# [Problem to work on]
Only the lines of the data below from the one with "- |🌞-🌛|**तिथिः** — शुक्ल-द्वादशी►25:46*;" through the one with "- 🌞-🪐 **मूढग्रहाः**" are wanted. Repeat them exactly.

# [Source material]
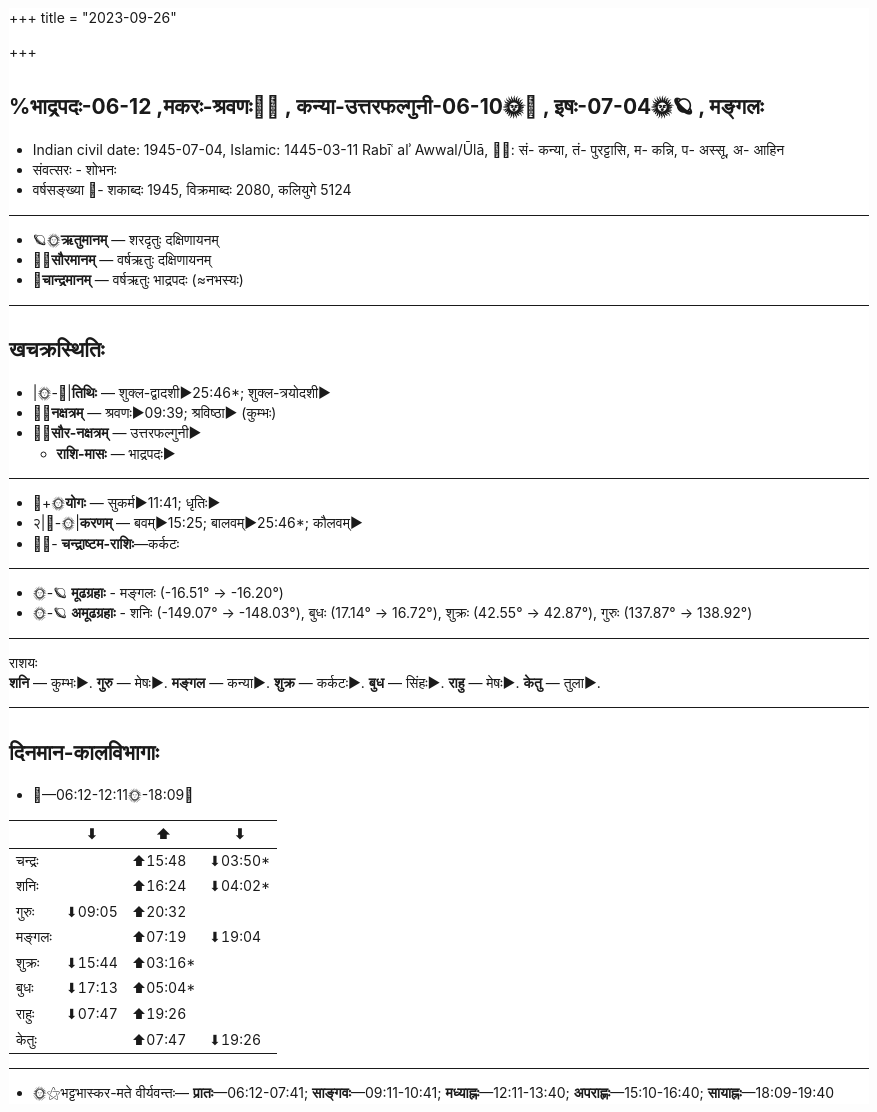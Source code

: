 +++
title = "2023-09-26"

+++

## %भाद्रपदः-06-12  ,मकरः-श्रवणः🌛🌌  ,  कन्या-उत्तरफल्गुनी-06-10🌞🌌  ,  इषः-07-04🌞🪐  , मङ्गलः
- Indian civil date: 1945-07-04, Islamic: 1445-03-11 Rabīʿ alʾ Awwal/Ūlā, 🌌🌞: सं- कन्या, तं- पुरट्टासि, म- कन्नि, प- अस्सू, अ- आहिन
- संवत्सरः - शोभनः
- वर्षसङ्ख्या 🌛- शकाब्दः 1945, विक्रमाब्दः 2080, कलियुगे 5124
___________________
- 🪐🌞**ऋतुमानम्** — शरदृतुः दक्षिणायनम्
- 🌌🌞**सौरमानम्** — वर्षऋतुः दक्षिणायनम्
- 🌛**चान्द्रमानम्** — वर्षऋतुः भाद्रपदः (≈नभस्यः)
___________________


## खचक्रस्थितिः
- |🌞-🌛|**तिथिः** — शुक्ल-द्वादशी►25:46*; शुक्ल-त्रयोदशी►  
- 🌌🌛**नक्षत्रम्** — श्रवणः►09:39; श्रविष्ठा► (कुम्भः)  
- 🌌🌞**सौर-नक्षत्रम्** — उत्तरफल्गुनी►  
  - **राशि-मासः** — भाद्रपदः► 
___________________
- 🌛+🌞**योगः** — सुकर्म►11:41; धृतिः►  
- २|🌛-🌞|**करणम्** — बवम्►15:25; बालवम्►25:46*; कौलवम्►  
- 🌌🌛- **चन्द्राष्टम-राशिः**—कर्कटः  
___________________
- 🌞-🪐 **मूढग्रहाः** - मङ्गलः (-16.51° → -16.20°)
- 🌞-🪐 **अमूढग्रहाः** - शनिः (-149.07° → -148.03°), बुधः (17.14° → 16.72°), शुक्रः (42.55° → 42.87°), गुरुः (137.87° → 138.92°)
___________________
राशयः  
**शनि** — कुम्भः►. **गुरु** — मेषः►. **मङ्गल** — कन्या►. **शुक्र** — कर्कटः►. **बुध** — सिंहः►. **राहु** — मेषः►. **केतु** — तुला►. 
___________________


## दिनमान-कालविभागाः
- 🌅—06:12-12:11🌞-18:09🌇  

|      |⬇     |⬆     |⬇     |
|------|-----|-----|------|
|चन्द्रः|     |⬆15:48 |⬇03:50*|
|शनिः   |     |⬆16:24 |⬇04:02*|
|गुरुः  |⬇09:05 |⬆20:32 |     |
|मङ्गलः |     |⬆07:19 |⬇19:04 |
|शुक्रः |⬇15:44 |⬆03:16*|     |
|बुधः   |⬇17:13 |⬆05:04*|     |
|राहुः  |⬇07:47 |⬆19:26 |     |
|केतुः  |     |⬆07:47 |⬇19:26 |
___________________
- 🌞⚝भट्टभास्कर-मते वीर्यवन्तः— **प्रातः**—06:12-07:41; **साङ्गवः**—09:11-10:41; **मध्याह्नः**—12:11-13:40; **अपराह्णः**—15:10-16:40; **सायाह्नः**—18:09-19:40  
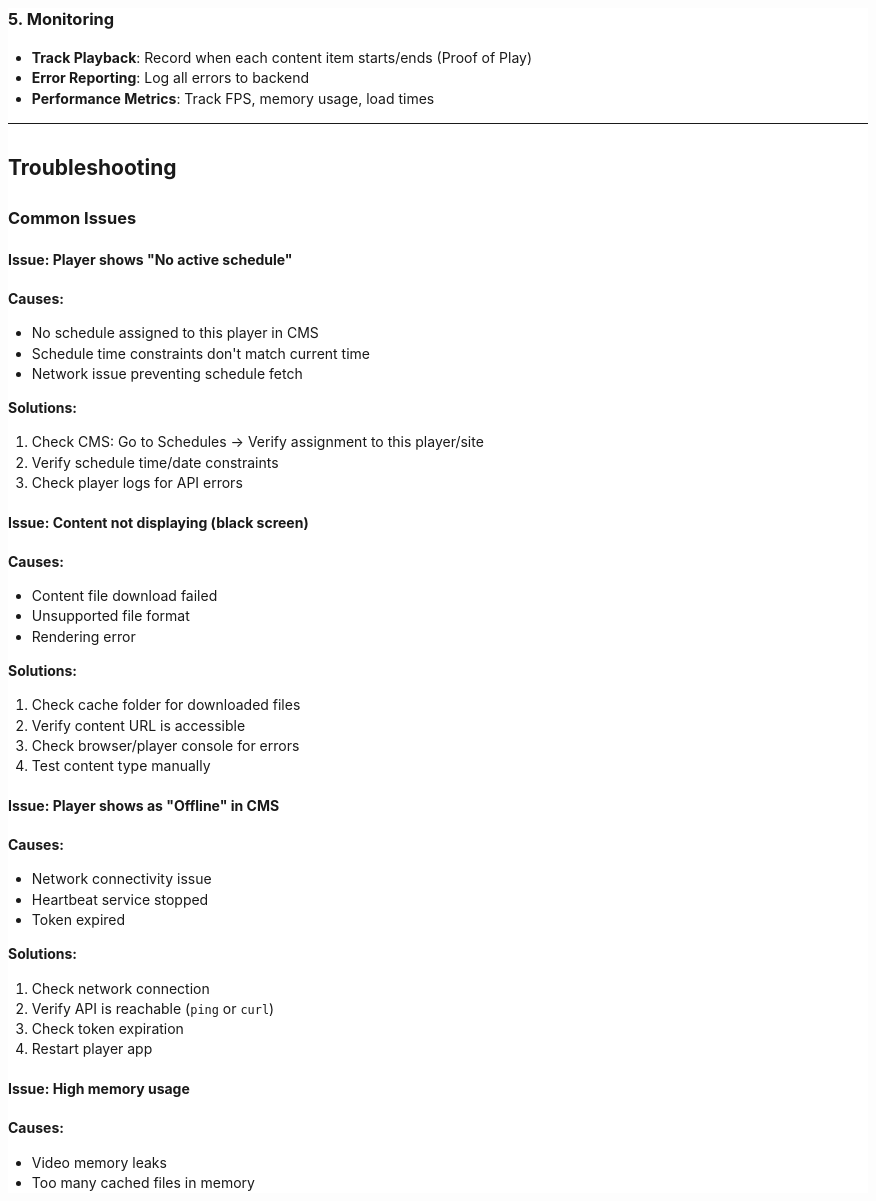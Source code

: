 ### 5. Monitoring

- **Track Playback**: Record when each content item starts/ends (Proof of Play)
- **Error Reporting**: Log all errors to backend
- **Performance Metrics**: Track FPS, memory usage, load times

---

## Troubleshooting

### Common Issues

#### Issue: Player shows "No active schedule"

**Causes:**
- No schedule assigned to this player in CMS
- Schedule time constraints don't match current time
- Network issue preventing schedule fetch

**Solutions:**
1. Check CMS: Go to Schedules → Verify assignment to this player/site
2. Verify schedule time/date constraints
3. Check player logs for API errors

#### Issue: Content not displaying (black screen)

**Causes:**
- Content file download failed
- Unsupported file format
- Rendering error

**Solutions:**
1. Check cache folder for downloaded files
2. Verify content URL is accessible
3. Check browser/player console for errors
4. Test content type manually

#### Issue: Player shows as "Offline" in CMS

**Causes:**
- Network connectivity issue
- Heartbeat service stopped
- Token expired

**Solutions:**
1. Check network connection
2. Verify API is reachable (`ping` or `curl`)
3. Check token expiration
4. Restart player app

#### Issue: High memory usage

**Causes:**
- Video memory leaks
- Too many cached files in memory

# [Expected answer]
- |🌞-🌛|**तिथिः** — शुक्ल-द्वादशी►25:46*; शुक्ल-त्रयोदशी►  
- 🌌🌛**नक्षत्रम्** — श्रवणः►09:39; श्रविष्ठा► (कुम्भः)  
- 🌌🌞**सौर-नक्षत्रम्** — उत्तरफल्गुनी►  
  - **राशि-मासः** — भाद्रपदः► 
___________________
- 🌛+🌞**योगः** — सुकर्म►11:41; धृतिः►  
- २|🌛-🌞|**करणम्** — बवम्►15:25; बालवम्►25:46*; कौलवम्►  
- 🌌🌛- **चन्द्राष्टम-राशिः**—कर्कटः  
___________________
- 🌞-🪐 **मूढग्रहाः** - मङ्गलः (-16.51° → -16.20°)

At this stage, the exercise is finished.